- INPUT -
◇ ◇ ◇

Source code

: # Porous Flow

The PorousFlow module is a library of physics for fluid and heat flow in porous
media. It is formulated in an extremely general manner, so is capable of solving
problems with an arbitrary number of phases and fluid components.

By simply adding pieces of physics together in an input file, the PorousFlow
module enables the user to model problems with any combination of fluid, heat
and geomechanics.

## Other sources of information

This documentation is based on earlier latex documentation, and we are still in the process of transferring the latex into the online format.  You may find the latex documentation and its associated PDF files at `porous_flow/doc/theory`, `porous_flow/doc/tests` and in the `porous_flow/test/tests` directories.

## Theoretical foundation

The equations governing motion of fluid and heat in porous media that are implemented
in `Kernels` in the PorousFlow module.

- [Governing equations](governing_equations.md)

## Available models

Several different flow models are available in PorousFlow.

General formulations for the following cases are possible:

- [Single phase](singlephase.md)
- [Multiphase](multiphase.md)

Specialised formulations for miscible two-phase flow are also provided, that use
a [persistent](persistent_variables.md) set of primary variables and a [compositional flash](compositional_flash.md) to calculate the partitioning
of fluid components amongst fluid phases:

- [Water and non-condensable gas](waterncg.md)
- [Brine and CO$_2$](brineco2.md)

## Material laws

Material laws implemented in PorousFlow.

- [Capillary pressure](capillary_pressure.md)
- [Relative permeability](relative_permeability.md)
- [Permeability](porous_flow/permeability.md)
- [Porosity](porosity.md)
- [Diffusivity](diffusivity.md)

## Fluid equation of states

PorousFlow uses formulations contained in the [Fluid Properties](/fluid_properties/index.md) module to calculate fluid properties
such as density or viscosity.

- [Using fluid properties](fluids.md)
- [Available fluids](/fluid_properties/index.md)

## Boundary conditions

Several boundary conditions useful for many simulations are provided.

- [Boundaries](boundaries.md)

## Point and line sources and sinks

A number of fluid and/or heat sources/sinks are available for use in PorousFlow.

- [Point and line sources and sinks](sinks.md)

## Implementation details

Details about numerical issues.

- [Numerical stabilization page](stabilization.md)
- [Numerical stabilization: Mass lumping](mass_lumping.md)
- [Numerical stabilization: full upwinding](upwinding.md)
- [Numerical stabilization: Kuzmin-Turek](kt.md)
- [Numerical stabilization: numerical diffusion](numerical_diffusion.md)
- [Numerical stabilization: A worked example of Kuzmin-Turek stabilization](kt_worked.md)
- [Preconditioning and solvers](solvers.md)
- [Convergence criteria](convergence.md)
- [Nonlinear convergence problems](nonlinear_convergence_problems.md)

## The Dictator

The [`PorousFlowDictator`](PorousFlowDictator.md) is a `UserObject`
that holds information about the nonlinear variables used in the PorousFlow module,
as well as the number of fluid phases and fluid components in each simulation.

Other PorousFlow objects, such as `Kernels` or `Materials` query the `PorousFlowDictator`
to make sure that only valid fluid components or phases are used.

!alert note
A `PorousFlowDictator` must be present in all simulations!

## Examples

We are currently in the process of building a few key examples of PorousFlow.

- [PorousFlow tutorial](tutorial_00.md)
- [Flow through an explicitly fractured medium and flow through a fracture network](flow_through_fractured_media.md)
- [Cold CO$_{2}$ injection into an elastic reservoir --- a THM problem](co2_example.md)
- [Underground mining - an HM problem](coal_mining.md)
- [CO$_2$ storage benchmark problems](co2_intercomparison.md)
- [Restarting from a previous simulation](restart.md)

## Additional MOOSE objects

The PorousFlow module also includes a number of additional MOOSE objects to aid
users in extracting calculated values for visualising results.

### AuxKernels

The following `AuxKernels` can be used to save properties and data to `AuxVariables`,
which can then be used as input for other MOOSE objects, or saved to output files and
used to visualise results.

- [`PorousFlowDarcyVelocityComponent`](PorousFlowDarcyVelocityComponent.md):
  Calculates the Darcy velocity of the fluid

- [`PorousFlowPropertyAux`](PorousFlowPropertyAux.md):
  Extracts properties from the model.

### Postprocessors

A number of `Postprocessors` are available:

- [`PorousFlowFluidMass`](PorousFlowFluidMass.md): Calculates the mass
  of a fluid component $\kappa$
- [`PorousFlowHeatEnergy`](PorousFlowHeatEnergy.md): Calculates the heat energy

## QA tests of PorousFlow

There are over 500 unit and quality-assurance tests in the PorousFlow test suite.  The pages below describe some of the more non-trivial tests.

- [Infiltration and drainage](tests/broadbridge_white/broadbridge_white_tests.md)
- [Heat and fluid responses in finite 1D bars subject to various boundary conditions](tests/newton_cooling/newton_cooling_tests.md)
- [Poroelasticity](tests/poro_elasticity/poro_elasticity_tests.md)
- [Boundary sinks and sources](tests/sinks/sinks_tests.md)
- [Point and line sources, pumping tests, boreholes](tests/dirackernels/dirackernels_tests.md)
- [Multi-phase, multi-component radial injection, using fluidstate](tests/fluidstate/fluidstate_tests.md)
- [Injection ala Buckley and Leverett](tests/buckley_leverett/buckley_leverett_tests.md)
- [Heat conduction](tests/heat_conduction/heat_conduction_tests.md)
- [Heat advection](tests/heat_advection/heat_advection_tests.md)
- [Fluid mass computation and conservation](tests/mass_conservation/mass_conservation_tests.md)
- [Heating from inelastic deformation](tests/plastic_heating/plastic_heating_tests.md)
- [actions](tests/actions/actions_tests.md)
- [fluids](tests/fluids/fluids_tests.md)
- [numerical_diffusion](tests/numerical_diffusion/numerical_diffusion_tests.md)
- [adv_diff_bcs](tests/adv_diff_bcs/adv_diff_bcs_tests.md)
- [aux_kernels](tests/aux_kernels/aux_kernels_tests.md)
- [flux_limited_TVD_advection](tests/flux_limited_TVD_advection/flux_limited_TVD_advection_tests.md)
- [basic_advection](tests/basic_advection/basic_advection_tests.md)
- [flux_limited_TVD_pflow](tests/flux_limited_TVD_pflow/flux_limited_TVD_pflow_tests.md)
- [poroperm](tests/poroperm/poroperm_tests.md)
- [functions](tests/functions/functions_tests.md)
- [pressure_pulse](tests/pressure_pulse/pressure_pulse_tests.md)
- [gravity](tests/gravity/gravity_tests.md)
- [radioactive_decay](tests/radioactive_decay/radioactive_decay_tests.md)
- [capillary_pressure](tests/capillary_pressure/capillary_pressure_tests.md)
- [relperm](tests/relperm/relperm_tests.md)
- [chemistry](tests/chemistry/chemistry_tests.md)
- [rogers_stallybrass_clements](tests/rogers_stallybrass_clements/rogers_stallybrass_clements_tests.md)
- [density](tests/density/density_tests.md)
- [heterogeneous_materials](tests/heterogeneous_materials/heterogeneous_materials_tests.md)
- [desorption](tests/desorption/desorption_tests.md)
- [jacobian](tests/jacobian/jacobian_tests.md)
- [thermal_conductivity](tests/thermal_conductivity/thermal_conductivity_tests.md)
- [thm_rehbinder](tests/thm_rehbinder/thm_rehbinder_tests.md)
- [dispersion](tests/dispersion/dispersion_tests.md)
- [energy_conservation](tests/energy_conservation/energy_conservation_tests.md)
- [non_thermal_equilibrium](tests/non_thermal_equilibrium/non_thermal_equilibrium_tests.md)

◇ ◇ ◇

- TASK INSTRUCTIONS -
Find where the line with "## Theoretical foundation" sits in the material above, then copy exactly from it through the line with "Several boundary conditions". Add no other line.

- RESPONSE TO THE TASK -
## Theoretical foundation

The equations governing motion of fluid and heat in porous media that are implemented
in `Kernels` in the PorousFlow module.

- [Governing equations](governing_equations.md)

## Available models

Several different flow models are available in PorousFlow.

General formulations for the following cases are possible:

- [Single phase](singlephase.md)
- [Multiphase](multiphase.md)

Specialised formulations for miscible two-phase flow are also provided, that use
a [persistent](persistent_variables.md) set of primary variables and a [compositional flash](compositional_flash.md) to calculate the partitioning
of fluid components amongst fluid phases:

- [Water and non-condensable gas](waterncg.md)
- [Brine and CO$_2$](brineco2.md)

## Material laws

Material laws implemented in PorousFlow.

- [Capillary pressure](capillary_pressure.md)
- [Relative permeability](relative_permeability.md)
- [Permeability](porous_flow/permeability.md)
- [Porosity](porosity.md)
- [Diffusivity](diffusivity.md)

## Fluid equation of states

PorousFlow uses formulations contained in the [Fluid Properties](/fluid_properties/index.md) module to calculate fluid properties
such as density or viscosity.

- [Using fluid properties](fluids.md)
- [Available fluids](/fluid_properties/index.md)

## Boundary conditions

Several boundary conditions useful for many simulations are provided.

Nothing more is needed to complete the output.